### Pictures paired with source code
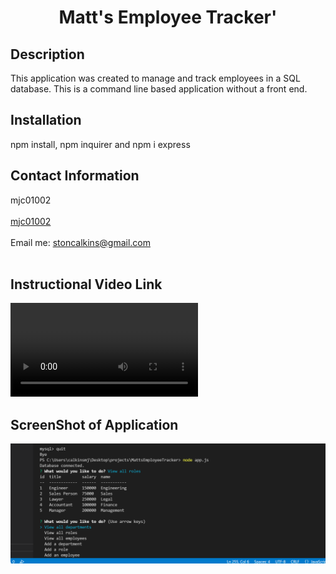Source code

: 
<h1 align="center">Matt's Employee Tracker'</h1>
  

## Description
This application was created to manage and track employees in a SQL database. This is a command line based application without a front end. 

## Installation
npm install, npm inquirer and npm i express

## Contact Information
mjc01002<br />
<br />
[mjc01002](https://github.com/mjc01002)<br />
<br />
Email me: stoncalkins@gmail.com<br /><br />

## Instructional Video Link
![video of website](https://github.com/mjc01002/MattsEmployeeTracker/blob/main/assets/walkthrough.webm?raw=true)

## ScreenShot of Application
![Image of Website](https://github.com/mjc01002/MattsEmployeeTracker/blob/main/assets/screenshot.PNG?raw=true)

### EXERCISE GOAL
Copy the lines exactly as they appear from the opening of the entries above through the line with "## Installation", excluding all pictures.

### EXERCISE RESPONSE
Source code

: 
<h1 align="center">Matt's Employee Tracker'</h1>
  

## Description
This application was created to manage and track employees in a SQL database. This is a command line based application without a front end. 

## Installation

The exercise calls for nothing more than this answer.